Intercultural education is essential to improve the cultural and religious integration of students.

In this sense, inclusive intercultural education takes special relevance, allowing students of different cultures, ethnicities, and religions to perceive the equality that exists in the classroom and adopt an attitude of cooperation and exchange for cultural enrichment and mutual education (Diez et al., 2012). Therefore, inclusive educational practice is considered fundamental for the development of students’ rights and is assumed as a primary precedent in the creation of fairer societies (Grande & González, 2015).

In situations of inequality due to religious reasons, intercultural education focused on the transmission of democratic values (Bergmark & Westman, 2016) is particularly important, being these moral values centered on the commitment to others and to the surrounding world (Higham & Djohari, 2018) and closely related to Human Rights (Cohen, 2004; Gundelach, 2007; Rawls 2001). The relationship between democratic values and religious diversity is based on the respect of the freedom of any confession, as well as of equality, freedom of expression, and minority rights in majority governments (Lester, 2011).

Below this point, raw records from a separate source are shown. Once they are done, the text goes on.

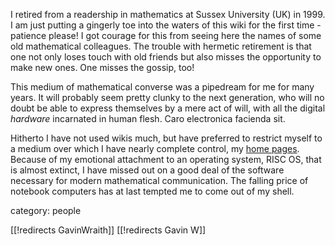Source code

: I retired from a readership in mathematics at Sussex University (UK) in 1999. I am just putting a gingerly toe into the waters of this wiki for the first time - patience please! I got courage for this from seeing here the names of some old mathematical colleagues. The trouble with hermetic retirement is that one not only loses touch with old friends but also misses the opportunity to make new ones. One misses the gossip, too!

This medium of mathematical converse was a pipedream for me for many years. It will probably seem pretty clunky to the next generation, who will no doubt be able to express themselves by a mere act of will, with all the digital _hardware_ incarnated in human flesh. Caro electronica facienda sit.

Hitherto I have not used wikis much, but have preferred to restrict myself to a medium over which I have nearly complete control, my [home pages](http://www.wra1th.plus.com/). Because of my emotional attachment to an operating system, RISC OS, that is almost extinct, I have missed out on a good deal of the software necessary for modern mathematical communication. The falling price of notebook computers has at last tempted me to come out of my shell.


category: people


[[!redirects GavinWraith]]
[[!redirects Gavin W]]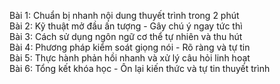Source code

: Bài 1: Chuẩn bị nhanh nội dung thuyết trình trong 2 phút  
Bài 2: Kỹ thuật mở đầu ấn tượng - Gây chú ý ngay tức thì  
Bài 3: Cách sử dụng ngôn ngữ cơ thể tự nhiên và thu hút  
Bài 4: Phương pháp kiểm soát giọng nói - Rõ ràng và tự tin  
Bài 5: Thực hành phản hồi nhanh và xử lý câu hỏi linh hoạt  
Bài 6: Tổng kết khóa học - Ôn lại kiến thức và tự tin thuyết trình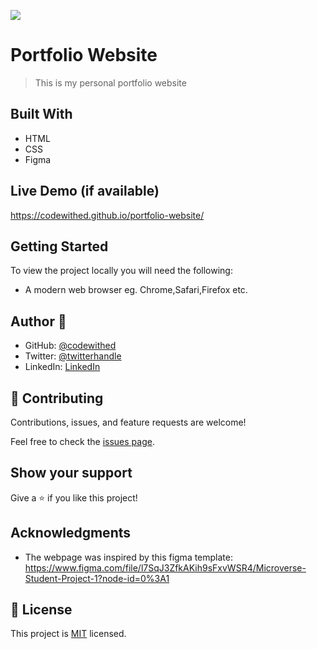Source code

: ![](https://img.shields.io/badge/Microverse-blueviolet)

# Portfolio Website

> This is my personal portfolio website


## Built With

- HTML
- CSS
- Figma

## Live Demo (if available)

 https://codewithed.github.io/portfolio-website/


## Getting Started

To view the project locally you will need the following:
- A modern web browser eg. Chrome,Safari,Firefox etc.



## Author 👤

- GitHub: [@codewithed](https://github.com/codewithed)
- Twitter: [@twitterhandle](https://twitter.com/meet__ed)
- LinkedIn: [LinkedIn](https://www.linkedin.com/in/edmund-yaw-debrah-054461235/)


## 🤝 Contributing

Contributions, issues, and feature requests are welcome!

Feel free to check the [issues page](../../issues/).

## Show your support

Give a ⭐️ if you like this project!

## Acknowledgments

- The webpage was inspired by this figma template:
https://www.figma.com/file/l7SqJ3ZfkAKih9sFxvWSR4/Microverse-Student-Project-1?node-id=0%3A1

## 📝 License

This project is [MIT](./MIT.md) licensed.
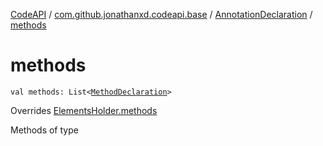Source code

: [CodeAPI](../../index.md) / [com.github.jonathanxd.codeapi.base](../index.md) / [AnnotationDeclaration](index.md) / [methods](.)

# methods

`val methods: List<`[`MethodDeclaration`](../-method-declaration/index.md)`>`

Overrides [ElementsHolder.methods](../-elements-holder/methods.md)

Methods of type

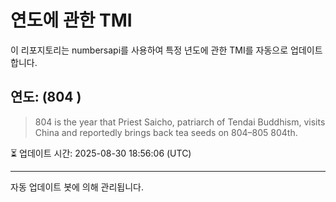 
# 연도에 관한 TMI

이 리포지토리는 numbersapi를 사용하여 특정 년도에 관한 TMI를 자동으로 업데이트합니다.

## 연도: (804 )
> 804 is the year that Priest Saicho, patriarch of Tendai Buddhism, visits China and reportedly brings back tea seeds on 804–805 804th.

⏳ 업데이트 시간: 2025-08-30 18:56:06 (UTC)

---
자동 업데이트 봇에 의해 관리됩니다.
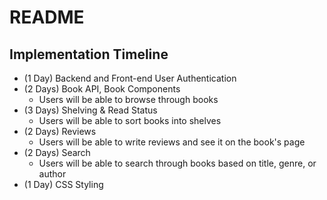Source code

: # README

## Implementation Timeline

- (1 Day) Backend and Front-end User Authentication 
- (2 Days) Book API, Book Components
  - Users will be able to browse through books
- (3 Days) Shelving & Read Status 
  - Users will be able to sort books into shelves
- (2 Days) Reviews
  - Users will be able to write reviews and see it on the book's page 
- (2 Days) Search
  - Users will be able to search through books based on title, genre, or author
- (1 Day) CSS Styling
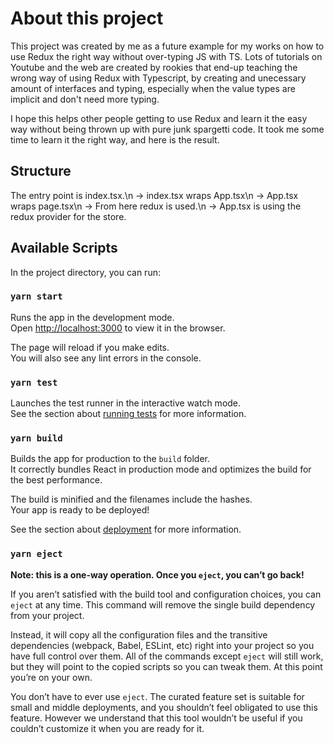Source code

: # About this project

This project was created by me as a future example for my works on how to use Redux the right way without over-typing JS with TS.
Lots of tutorials on Youtube and the web are created by rookies that end-up teaching the wrong way of using Redux with Typescript, by creating and unecessary amount of interfaces and typing, especially when the value types are implicit and don't need more typing.

I hope this helps other people getting to use Redux and learn it the easy way without being thrown up with pure junk spargetti code.
It took me some time to learn it the right way, and here is the result.

## Structure

The entry point is index.tsx.\n
-> index.tsx wraps App.tsx\n
-> App.tsx wraps page.tsx\n
-> From here redux is used.\n 
-> App.tsx is using the redux provider for the store.

## Available Scripts

In the project directory, you can run:

### `yarn start`

Runs the app in the development mode.\
Open [http://localhost:3000](http://localhost:3000) to view it in the browser.

The page will reload if you make edits.\
You will also see any lint errors in the console.

### `yarn test`

Launches the test runner in the interactive watch mode.\
See the section about [running tests](https://facebook.github.io/create-react-app/docs/running-tests) for more information.

### `yarn build`

Builds the app for production to the `build` folder.\
It correctly bundles React in production mode and optimizes the build for the best performance.

The build is minified and the filenames include the hashes.\
Your app is ready to be deployed!

See the section about [deployment](https://facebook.github.io/create-react-app/docs/deployment) for more information.

### `yarn eject`

**Note: this is a one-way operation. Once you `eject`, you can’t go back!**

If you aren’t satisfied with the build tool and configuration choices, you can `eject` at any time. This command will remove the single build dependency from your project.

Instead, it will copy all the configuration files and the transitive dependencies (webpack, Babel, ESLint, etc) right into your project so you have full control over them. All of the commands except `eject` will still work, but they will point to the copied scripts so you can tweak them. At this point you’re on your own.

You don’t have to ever use `eject`. The curated feature set is suitable for small and middle deployments, and you shouldn’t feel obligated to use this feature. However we understand that this tool wouldn’t be useful if you couldn’t customize it when you are ready for it.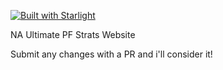[![Built with Starlight](https://astro.badg.es/v2/built-with-starlight/tiny.svg)](https://starlight.astro.build)

NA Ultimate PF Strats Website

Submit any changes with a PR and i'll consider it!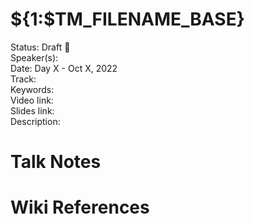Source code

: # ${1:$TM_FILENAME_BASE}

Status: Draft 📝  
Speaker(s):  
Date: Day X - Oct X, 2022  
Track:  
Keywords:  
Video link:  
Slides link:    
Description:  


# Talk Notes

# Wiki References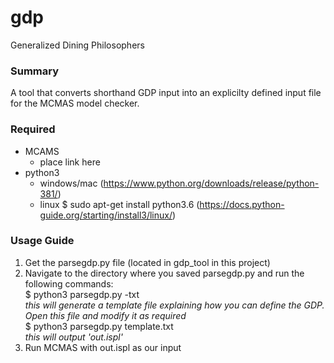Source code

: # gdp
Generalized Dining Philosophers

### Summary
A tool that converts shorthand GDP input into an explicilty defined input file for the MCMAS model checker.

### Required
* MCAMS
  * place link here
* python3
  * windows/mac (https://www.python.org/downloads/release/python-381/)
  * linux $ sudo apt-get install python3.6 (https://docs.python-guide.org/starting/install3/linux/)

### Usage Guide
1) Get the parsegdp.py file (located in gdp_tool in this project) <br>
2) Navigate to the directory where you saved parsegdp.py and run the following commands: <br>
$ python3 parsegdp.py -txt <br>
_this will generate a template file explaining how you can define the GDP. Open this file and modify it as required_ <br>
$ python3 parsegdp.py template.txt <br>
_this will output 'out.ispl'_<br>
2) Run MCMAS with out.ispl as our input

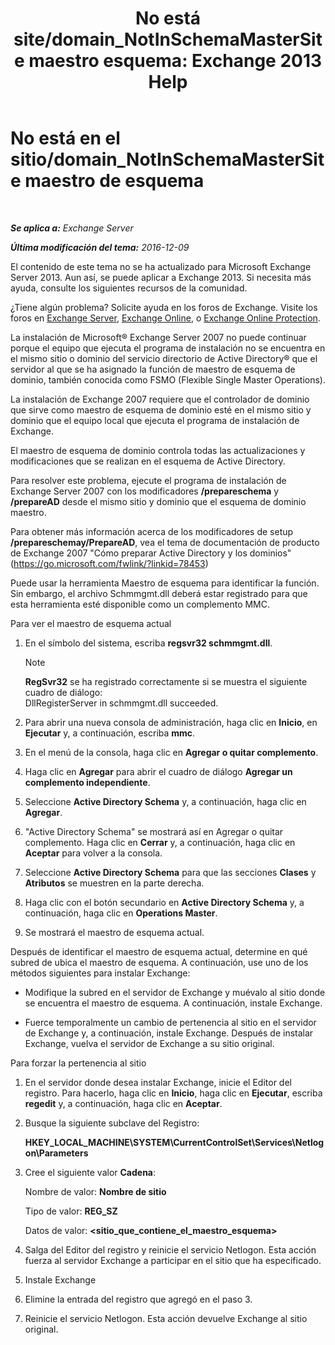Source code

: ﻿---
title: 'No está site/domain_NotInSchemaMasterSite maestro esquema: Exchange 2013 Help'
TOCTitle: No está en el sitio/domain_NotInSchemaMasterSite maestro de esquema
ms:assetid: 3aafd22a-d0f0-4120-a325-886fb2eb43ef
ms:mtpsurl: https://technet.microsoft.com/es-es/library/ms.exch.setupreadiness.notinschemamastersite(v=EXCHG.150)
ms:contentKeyID: 48268018
ms.date: 05/22/2018
mtps_version: v=EXCHG.150
ms.translationtype: MT
---

# No está en el sitio/domain\_NotInSchemaMasterSite maestro de esquema

 

_**Se aplica a:** Exchange Server_

_**Última modificación del tema:** 2016-12-09_

El contenido de este tema no se ha actualizado para Microsoft Exchange Server 2013. Aun así, se puede aplicar a Exchange 2013. Si necesita más ayuda, consulte los siguientes recursos de la comunidad.

¿Tiene algún problema? Solicite ayuda en los foros de Exchange. Visite los foros en [Exchange Server](https://go.microsoft.com/fwlink/p/?linkid=60612), [Exchange Online](https://go.microsoft.com/fwlink/p/?linkid=267542), o [Exchange Online Protection](https://go.microsoft.com/fwlink/p/?linkid=285351).

La instalación de Microsoft® Exchange Server 2007 no puede continuar porque el equipo que ejecuta el programa de instalación no se encuentra en el mismo sitio o dominio del servicio directorio de Active Directory® que el servidor al que se ha asignado la función de maestro de esquema de dominio, también conocida como FSMO (Flexible Single Master Operations).

La instalación de Exchange 2007 requiere que el controlador de dominio que sirve como maestro de esquema de dominio esté en el mismo sitio y dominio que el equipo local que ejecuta el programa de instalación de Exchange.

El maestro de esquema de dominio controla todas las actualizaciones y modificaciones que se realizan en el esquema de Active Directory.

Para resolver este problema, ejecute el programa de instalación de Exchange Server 2007 con los modificadores **/prepareschema** y **/prepareAD** desde el mismo sitio y dominio que el esquema de dominio maestro.

Para obtener más información acerca de los modificadores de setup **/prepareschemay/PrepareAD**, vea el tema de documentación de producto de Exchange 2007 "Cómo preparar Active Directory y los dominios" (<https://go.microsoft.com/fwlink/?linkid=78453>)

Puede usar la herramienta Maestro de esquema para identificar la función. Sin embargo, el archivo Schmmgmt.dll deberá estar registrado para que esta herramienta esté disponible como un complemento MMC.

Para ver el maestro de esquema actual

1.  En el símbolo del sistema, escriba **regsvr32 schmmgmt.dll**.
    

    > [!NOTE]
    > <STRONG>RegSvr32</STRONG> se ha registrado correctamente si se muestra el siguiente cuadro de diálogo:<BR>DllRegisterServer in schmmgmt.dll succeeded.



2.  Para abrir una nueva consola de administración, haga clic en **Inicio**, en **Ejecutar** y, a continuación, escriba **mmc**.

3.  En el menú de la consola, haga clic en **Agregar o quitar complemento**.

4.  Haga clic en **Agregar** para abrir el cuadro de diálogo **Agregar un complemento independiente**.

5.  Seleccione **Active Directory Schema** y, a continuación, haga clic en **Agregar**.

6.  "Active Directory Schema" se mostrará así en Agregar o quitar complemento. Haga clic en **Cerrar** y, a continuación, haga clic en **Aceptar** para volver a la consola.

7.  Seleccione **Active Directory Schema** para que las secciones **Clases** y **Atributos** se muestren en la parte derecha.

8.  Haga clic con el botón secundario en **Active Directory Schema** y, a continuación, haga clic en **Operations Master**.

9.  Se mostrará el maestro de esquema actual.

Después de identificar el maestro de esquema actual, determine en qué subred de ubica el maestro de esquema. A continuación, use uno de los métodos siguientes para instalar Exchange:

  - Modifique la subred en el servidor de Exchange y muévalo al sitio donde se encuentra el maestro de esquema. A continuación, instale Exchange.

  - Fuerce temporalmente un cambio de pertenencia al sitio en el servidor de Exchange y, a continuación, instale Exchange. Después de instalar Exchange, vuelva el servidor de Exchange a su sitio original.

Para forzar la pertenencia al sitio

1.  En el servidor donde desea instalar Exchange, inicie el Editor del registro. Para hacerlo, haga clic en **Inicio**, haga clic en **Ejecutar**, escriba **regedit** y, a continuación, haga clic en **Aceptar**.

2.  Busque la siguiente subclave del Registro:
    
    **HKEY\_LOCAL\_MACHINE\\SYSTEM\\CurrentControlSet\\Services\\Netlogon\\Parameters**

3.  Cree el siguiente valor **Cadena**:
    
    Nombre de valor: **Nombre de sitio**
    
    Tipo de valor: **REG\_SZ**
    
    Datos de valor: **\<sitio\_que\_contiene\_el\_maestro\_esquema\>**

4.  Salga del Editor del registro y reinicie el servicio Netlogon. Esta acción fuerza al servidor Exchange a participar en el sitio que ha especificado.

5.  Instale Exchange

6.  Elimine la entrada del registro que agregó en el paso 3.

7.  Reinicie el servicio Netlogon. Esta acción devuelve Exchange al sitio original.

This Special Issue is proposed in order to collect research that shows the current state of educational and intercultural inclusion of students of different religions. It will increase the existing knowledge about the topic already showing that intercultural education promotes a decrease in extremist positions towards certain religious or cultural beliefs (Meeus, 2015; Miklikowska & Hurme, 2011), as well as intercultural societies that are based on the interactions between diverse people in a peaceful way (Adamczyk & Pitt, 2009).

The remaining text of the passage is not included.